> Exercise goal: The records below should be set down in full, please, without any change.

(Dataset excerpts)
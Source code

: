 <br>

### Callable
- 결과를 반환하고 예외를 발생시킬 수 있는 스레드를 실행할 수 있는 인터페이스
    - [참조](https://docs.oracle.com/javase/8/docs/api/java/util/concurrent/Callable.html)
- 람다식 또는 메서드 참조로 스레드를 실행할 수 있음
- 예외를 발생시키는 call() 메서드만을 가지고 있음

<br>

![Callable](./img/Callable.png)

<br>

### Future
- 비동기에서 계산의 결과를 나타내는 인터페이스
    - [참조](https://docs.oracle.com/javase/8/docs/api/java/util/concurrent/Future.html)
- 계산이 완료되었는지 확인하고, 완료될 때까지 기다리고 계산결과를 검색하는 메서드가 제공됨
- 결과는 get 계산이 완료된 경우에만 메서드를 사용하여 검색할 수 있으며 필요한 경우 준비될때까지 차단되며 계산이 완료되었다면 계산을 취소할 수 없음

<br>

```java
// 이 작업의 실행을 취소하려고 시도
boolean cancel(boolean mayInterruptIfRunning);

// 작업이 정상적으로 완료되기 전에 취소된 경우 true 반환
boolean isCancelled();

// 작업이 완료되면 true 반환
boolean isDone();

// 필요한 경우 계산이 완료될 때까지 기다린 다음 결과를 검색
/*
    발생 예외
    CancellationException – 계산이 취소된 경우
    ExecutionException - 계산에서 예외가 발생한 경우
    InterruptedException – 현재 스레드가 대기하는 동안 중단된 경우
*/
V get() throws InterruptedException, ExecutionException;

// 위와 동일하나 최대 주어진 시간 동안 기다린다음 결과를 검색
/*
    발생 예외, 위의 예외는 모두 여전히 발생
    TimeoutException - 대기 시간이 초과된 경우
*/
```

> Exercise answer:
Source code

: <br>

### Callable
- 결과를 반환하고 예외를 발생시킬 수 있는 스레드를 실행할 수 있는 인터페이스
    - [참조](https://docs.oracle.com/javase/8/docs/api/java/util/concurrent/Callable.html)
- 람다식 또는 메서드 참조로 스레드를 실행할 수 있음
- 예외를 발생시키는 call() 메서드만을 가지고 있음

<br>

![Callable](./img/Callable.png)

<br>

### Future
- 비동기에서 계산의 결과를 나타내는 인터페이스
    - [참조](https://docs.oracle.com/javase/8/docs/api/java/util/concurrent/Future.html)
- 계산이 완료되었는지 확인하고, 완료될 때까지 기다리고 계산결과를 검색하는 메서드가 제공됨
- 결과는 get 계산이 완료된 경우에만 메서드를 사용하여 검색할 수 있으며 필요한 경우 준비될때까지 차단되며 계산이 완료되었다면 계산을 취소할 수 없음

<br>

```java
// 이 작업의 실행을 취소하려고 시도
boolean cancel(boolean mayInterruptIfRunning);

// 작업이 정상적으로 완료되기 전에 취소된 경우 true 반환
boolean isCancelled();

// 작업이 완료되면 true 반환
boolean isDone();

// 필요한 경우 계산이 완료될 때까지 기다린 다음 결과를 검색
/*
    발생 예외
    CancellationException – 계산이 취소된 경우
    ExecutionException - 계산에서 예외가 발생한 경우
    InterruptedException – 현재 스레드가 대기하는 동안 중단된 경우
*/
V get() throws InterruptedException, ExecutionException;

// 위와 동일하나 최대 주어진 시간 동안 기다린다음 결과를 검색
/*
    발생 예외, 위의 예외는 모두 여전히 발생
    TimeoutException - 대기 시간이 초과된 경우
*/
```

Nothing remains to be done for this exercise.